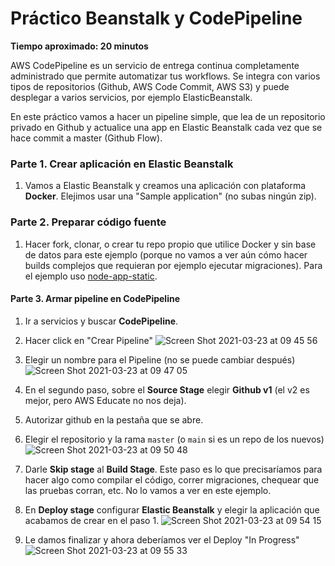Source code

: # Práctico Beanstalk y CodePipeline

**Tiempo aproximado: 20 minutos**

AWS CodePipeline es un servicio de entrega continua completamente administrado que permite automatizar tus workflows. Se integra con varios tipos de repositorios (Github, AWS Code Commit, AWS S3) y puede desplegar a varios servicios, por ejemplo ElasticBeanstalk.

En este práctico vamos a hacer un pipeline simple, que lea de un repositorio privado en Github y actualice una app en Elastic Beanstalk cada vez que se hace commit a master (Github Flow).

### Parte 1. Crear aplicación en Elastic Beanstalk

1. Vamos a Elastic Beanstalk y creamos una aplicación con plataforma **Docker**. Elejimos usar una "Sample application" (no subas ningún zip).

### Parte 2. Preparar código fuente

1. Hacer fork, clonar, o crear tu repo propio que utilice Docker y sin base de datos para este ejemplo (porque no vamos a ver aún cómo hacer builds complejos que requieran por ejemplo ejecutar migraciones). Para el ejemplo uso [node-app-static](https://github.com/letiesperon/node-app-static).

#### Parte 3. Armar pipeline en CodePipeline

1. Ir a servicios y buscar **CodePipeline**.

2. Hacer click en "Crear Pipeline"
![Screen Shot 2021-03-23 at 09 45 56](https://user-images.githubusercontent.com/17788257/112151597-2ecb7700-8bc0-11eb-8e90-a3574ee81eb1.png)

3. Elegir un nombre para el Pipeline (no se puede cambiar después)
![Screen Shot 2021-03-23 at 09 47 05](https://user-images.githubusercontent.com/17788257/112151615-33902b00-8bc0-11eb-95bf-54eda2933a61.png)

4. En el segundo paso, sobre el **Source Stage** elegir **Github v1** (el v2 es mejor, pero AWS Educate no nos deja). 

5. Autorizar github en la pestaña que se abre. 
6. Elegir el repositorio y la rama `master` (o `main` si es un repo de los nuevos)
![Screen Shot 2021-03-23 at 09 50 48](https://user-images.githubusercontent.com/17788257/112152065-a5687480-8bc0-11eb-8394-a61607cd9825.png)

7. Darle **Skip stage** al **Build Stage**. Este paso es lo que precisaríamos para hacer algo como compilar el código, correr migraciones, chequear que las pruebas corran, etc. No lo vamos a ver en este ejemplo. 

8. En **Deploy stage** configurar **Elastic Beanstalk** y elegir la aplicación que acabamos de crear en el paso 1. 
![Screen Shot 2021-03-23 at 09 54 15](https://user-images.githubusercontent.com/17788257/112152139-b618ea80-8bc0-11eb-92f5-fd25bf4c0390.png)

9. Le damos finalizar y ahora deberíamos ver el Deploy "In Progress" 
![Screen Shot 2021-03-23 at 09 55 33](https://user-images.githubusercontent.com/17788257/112152609-3b040400-8bc1-11eb-8e13-071183ac651a.png)

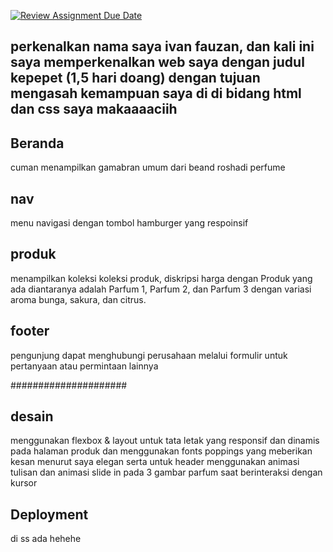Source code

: [![Review Assignment Due Date](https://classroom.github.com/assets/deadline-readme-button-22041afd0340ce965d47ae6ef1cefeee28c7c493a6346c4f15d667ab976d596c.svg)](https://classroom.github.com/a/dyiPpHu0)


##  perkenalkan nama saya ivan fauzan, dan kali ini saya memperkenalkan web saya dengan judul kepepet (1,5 hari doang) dengan tujuan mengasah kemampuan saya di di bidang html dan css saya makaaaaciih

## Beranda

cuman menampilkan gamabran umum dari beand roshadi perfume 

## nav

menu navigasi dengan tombol hamburger yang respoinsif 

## produk

menampilkan koleksi koleksi produk, diskripsi harga dengan Produk yang ada diantaranya adalah Parfum 1, Parfum 2, dan Parfum 3 dengan variasi aroma bunga, sakura, dan citrus.

## footer 
pengunjung dapat menghubungi perusahaan melalui formulir untuk pertanyaan atau permintaan lainnya

#####################

## desain

menggunakan flexbox & layout untuk tata letak yang responsif dan dinamis pada halaman produk dan menggunakan fonts poppings yang meberikan kesan menurut saya elegan serta untuk header menggunakan animasi tulisan dan animasi slide in pada 3 gambar parfum saat berinteraksi dengan kursor 


## Deployment
di ss ada
hehehe


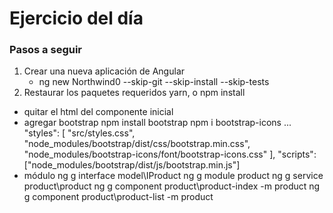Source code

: # Ejercicio del día

### Pasos a seguir

1. Crear una nueva aplicación de Angular
	* ng new Northwind0 --skip-git --skip-install --skip-tests
2. Restaurar los paquetes requeridos
yarn, o npm install

- quitar el html del componente inicial
- agregar bootstrap
	npm install bootstrap
	npm i bootstrap-icons
		...
		"styles": [
		  "src/styles.css",
		  "node_modules/bootstrap/dist/css/bootstrap.min.css",
		  "node_modules/bootstrap-icons/font/bootstrap-icons.css"
		],
		"scripts": ["node_modules/bootstrap/dist/js/bootstrap.min.js"]
- módulo
	ng g interface model\IProduct
	ng g module product
	ng g service product\product
	ng g component product\product-index -m product
	ng g component product\product-list -m product
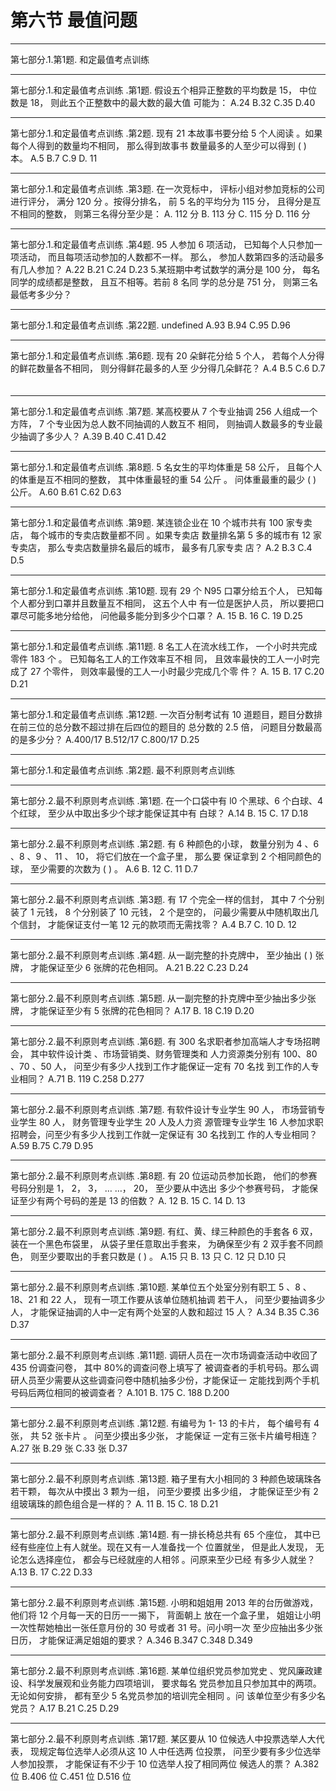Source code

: # 第六节 最值问题


---
第七部分.1.第1题.
和定最值考点训练
　

---
第七部分.1.和定最值考点训练.第1题.
假设五个相异正整数的平均数是 15，   中位数是 18，  则此五个正整数中的最大数的最大值 可能为：
A.24                B.32                C.35                D.40


---
第七部分.1.和定最值考点训练.第2题.
现有 21 本故事书要分给 5 个人阅读 。如果每个人得到的数量均不相同，  那么得到故事书 数量最多的人至少可以得到  (  )  本。
A.5                B.7                C.9                D. 11


---
第七部分.1.和定最值考点训练.第3题.
在一次竞标中，  评标小组对参加竞标的公司进行评分，  满分 120 分 。按得分排名，  前 5
名的平均分为 115 分，  且得分是互不相同的整数，  则第三名得分至少是：
A. 112 分            B. 113 分            C. 115 分            D. 116 分


---
第七部分.1.和定最值考点训练.第4题.
95 人参加 6 项活动，   已知每个人只参加一项活动，  而且每项活动参加的人数都不一样。 那么，  参加人数第四多的活动最多有几人参加？
A.22                     B.21                     C.24                     D.23                                                5.某班期中考试数学的满分是 100 分，  每名同学的成绩都是整数，  且互不相等。若前 8 名同 学的总分是 751 分，  则第三名最低考多少分？

---
第七部分.1.和定最值考点训练.第22题.
undefined
A.93                       B.94                       C.95                       D.96


---
第七部分.1.和定最值考点训练.第6题.
现有 20 朵鲜花分给 5 个人，  若每个人分得的鲜花数量各不相同，  则分得鲜花最多的人至 少分得几朵鲜花？
A.4                     B.5                     C.6                     D.7
　

---
第七部分.1.和定最值考点训练.第7题.
某高校要从 7 个专业抽调 256 人组成一个方阵，  7 个专业因为总人数不同抽调的人数互不 相同，  则抽调人数最多的专业最少抽调了多少人？
A.39                       B.40                       C.41                       D.42


---
第七部分.1.和定最值考点训练.第8题.
5 名女生的平均体重是 58 公斤，  且每个人的体重是互不相同的整数，  其中体重最轻的重
54 公斤 。  问体重最重的最少 (  )  公斤。
A.60                       B.61                       C.62                       D.63


---
第七部分.1.和定最值考点训练.第9题.
某连锁企业在 10 个城市共有 100 家专卖店，  每个城市的专卖店数量都不同 。如果专卖店 数量排名第 5 多的城市有 12 家专卖店，  那么专卖店数量排名最后的城市，  最多有几家专卖 店？
A.2                   B.3                   C.4                   D.5
　

---
第七部分.1.和定最值考点训练.第10题.
现有 29 个 N95 口罩分给五个人，  已知每个人都分到口罩并且数量互不相同， 这五个人中 有一位是医护人员，  所以要把口罩尽可能多地分给他，   问他最多能分到多少个口罩？
A. 15                   B. 16                   C. 19                   D.25
　

---
第七部分.1.和定最值考点训练.第11题.
8 名工人在流水线工作，  一个小时共完成零件 183 个 。  已知每名工人的工作效率互不相 同，  且效率最快的工人一小时完成了 27 个零件，  则效率最慢的工人一小时最少完成几个零 件？
A. 15                   B. 17                   C.20                   D.21
　

---
第七部分.1.和定最值考点训练.第12题.
一次百分制考试有 10 道题目，题目分数排在前三位的总分数不超过排在后四位的题目的 总分数的 2.5 倍，   问题目分数最高的是多少分？
A.400/17                     B.512/17                     C.800/17                     D.25


---
第七部分.1.和定最值考点训练.第2题.
最不利原则考点训练


---
第七部分.2.最不利原则考点训练.第1题.
在一个口袋中有 l0 个黑球、6 个白球、4 个红球，  至少从中取出多少个球才能保证其中有 白球？
A.14            B. 15          C. 17            D.18
　

---
第七部分.2.最不利原则考点训练.第2题.
有 6 种颜色的小球，  数量分别为 4 、6 、8 、9 、  11 、  10，  将它们放在一个盒子里，  那么要 保证拿到 2 个相同颜色的球，  至少需要的次数为  (    ) 。
A.6            B. 12            C. 11            D.7


---
第七部分.2.最不利原则考点训练.第3题.
有 17 个完全一样的信封，  其中 7 个分别装了 1 元钱，  8 个分别装了 10 元钱，  2 个是空的， 问最少需要从中随机取出几个信封，  才能保证支付一笔 12 元的款项而无需找零？
A.4              B.7              C. 10              D. 12


---
第七部分.2.最不利原则考点训练.第4题.
从一副完整的扑克牌中，  至少抽出 (    )  张牌，  才能保证至少 6 张牌的花色相同。
A.21          B.22          C.23          D.24


---
第七部分.2.最不利原则考点训练.第5题.
从一副完整的扑克牌中至少抽出多少张牌，  才能保证至少有 5 张牌的花色相同？
A.17          B. 18          C.19          D.20


---
第七部分.2.最不利原则考点训练.第6题.
有 300 名求职者参加高端人才专场招聘会，  其中软件设计类 、市场营销类、财务管理类和 人力资源类分别有 100、80 、70 、50 人，   问至少有多少人找到工作才能保证一定有 70 名找 到工作的人专业相同？
A.71            B. 119            C.258            D.277
　

---
第七部分.2.最不利原则考点训练.第7题.
有软件设计专业学生 90 人，  市场营销专业学生 80 人，  财务管理专业学生 20 人及人力资 源管理专业学生 16 人参加求职招聘会，问至少有多少人找到工作就一定保证有 30 名找到工 作的人专业相同？
A.59            B.75            C.79          D.95


---
第七部分.2.最不利原则考点训练.第8题.
有 20 位运动员参加长跑，  他们的参赛号码分别是 1，  2，  3，  … …，  20，  至少要从中选出 多少个参赛号码，  才能保证至少有两个号码的差是 13 的倍数？
A. 12          B. 15          C. 14          D. 13


---
第七部分.2.最不利原则考点训练.第9题.
有红、黄、绿三种颜色的手套各 6 双，  装在一个黑色布袋里，  从袋子里任意取出手套来， 为确保至少有 2 双手套不同颜色，  则至少要取出的手套只数是  (    ) 。
A.15 只          B. 13 只            C. 12 只            D.10 只
　

---
第七部分.2.最不利原则考点训练.第10题.
某单位五个处室分别有职工 5 、8 、  18、21 和 22 人，  现有一项工作要从该单位随机抽调 若干人，   问至少要抽调多少人，  才能保证抽调的人中一定有两个处室的人数和超过 15 人？  A.34              B.35              C.36              D.37
　

---
第七部分.2.最不利原则考点训练.第11题.
调研人员在一次市场调查活动中收回了435 份调查问卷，  其中 80%的调查问卷上填写了 被调查者的手机号码。那么调研人员至少需要从这些调查问卷中随机抽多少份，才能保证一 定能找到两个手机号码后两位相同的被调查者？
A.101              B. 175              C. 188              D.200
　

---
第七部分.2.最不利原则考点训练.第12题.
有编号为 1- 13 的卡片，  每个编号有 4 张，  共 52 张卡片 。  问至少摸出多少张，  才能保证 一定有三张卡片编号相连？
A.27 张              B.29 张              C.33 张              D.37


---
第七部分.2.最不利原则考点训练.第13题.
箱子里有大小相同的 3 种颜色玻璃珠各若干颗，  每次从中摸出 3 颗为一组，   问至少要摸 出多少组，  才能保证至少有 2 组玻璃珠的颜色组合是一样的？
A. 11            B. 15            C. 18            D.21
　

---
第七部分.2.最不利原则考点训练.第14题.
有一排长椅总共有 65 个座位， 其中已经有些座位上有人就坐。现在又有一人准备找一个 位置就坐，  但是此人发现，  无论怎么选择座位，  都会与已经就座的人相邻 。问原来至少已经 有多少人就坐？
A.13            B. 17            C.22            D.33
　

---
第七部分.2.最不利原则考点训练.第15题.
小明和姐姐用 2013 年的台历做游戏，  他们将 12 个月每一天的日历一一揭下，  背面朝上 放在一个盒子里， 姐姐让小明一次性帮她柚出一张任意月份的 30 号或者 31 号。问小明一次 至少应抽出多少张日历，  才能保证满足姐姐的要求？
A.346              B.347          C.348          D.349
　

---
第七部分.2.最不利原则考点训练.第16题.
某单位组织党员参加党史 、党风廉政建设、科学发展观和业务能力四项培训，  要求每名 党员参加且只参加其中的两项。无论如何安排，  都有至少 5 名党员参加的培训完全相同 。问 该单位至少有多少名党员？
A.17          B.21          C.25          D.29
　

---
第七部分.2.最不利原则考点训练.第17题.
某区要从 10 位候选人中投票选举人大代表，  现规定每位选举人必须从这 10 人中任选两 位投票，   问至少要有多少位选举人参加投票，  才能保证有不少于 10 位选举人投了相同两位 候选人的票？
A.382 位          B.406 位          C.451 位          D.516 位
== == ==
[Task prompt] The entries above hold the needed span. Transcribe exactly the lines from the one with "第七部分.2.最不利原则考点训练.第11题." to the one with "第七部分.2.最不利原则考点训练.第15题.", both included.

[Task solution]
第七部分.2.最不利原则考点训练.第11题.
调研人员在一次市场调查活动中收回了435 份调查问卷，  其中 80%的调查问卷上填写了 被调查者的手机号码。那么调研人员至少需要从这些调查问卷中随机抽多少份，才能保证一 定能找到两个手机号码后两位相同的被调查者？
A.101              B. 175              C. 188              D.200
　

---
第七部分.2.最不利原则考点训练.第12题.
有编号为 1- 13 的卡片，  每个编号有 4 张，  共 52 张卡片 。  问至少摸出多少张，  才能保证 一定有三张卡片编号相连？
A.27 张              B.29 张              C.33 张              D.37


---
第七部分.2.最不利原则考点训练.第13题.
箱子里有大小相同的 3 种颜色玻璃珠各若干颗，  每次从中摸出 3 颗为一组，   问至少要摸 出多少组，  才能保证至少有 2 组玻璃珠的颜色组合是一样的？
A. 11            B. 15            C. 18            D.21
　

---
第七部分.2.最不利原则考点训练.第14题.
有一排长椅总共有 65 个座位， 其中已经有些座位上有人就坐。现在又有一人准备找一个 位置就坐，  但是此人发现，  无论怎么选择座位，  都会与已经就座的人相邻 。问原来至少已经 有多少人就坐？
A.13            B. 17            C.22            D.33
　

---
第七部分.2.最不利原则考点训练.第15题.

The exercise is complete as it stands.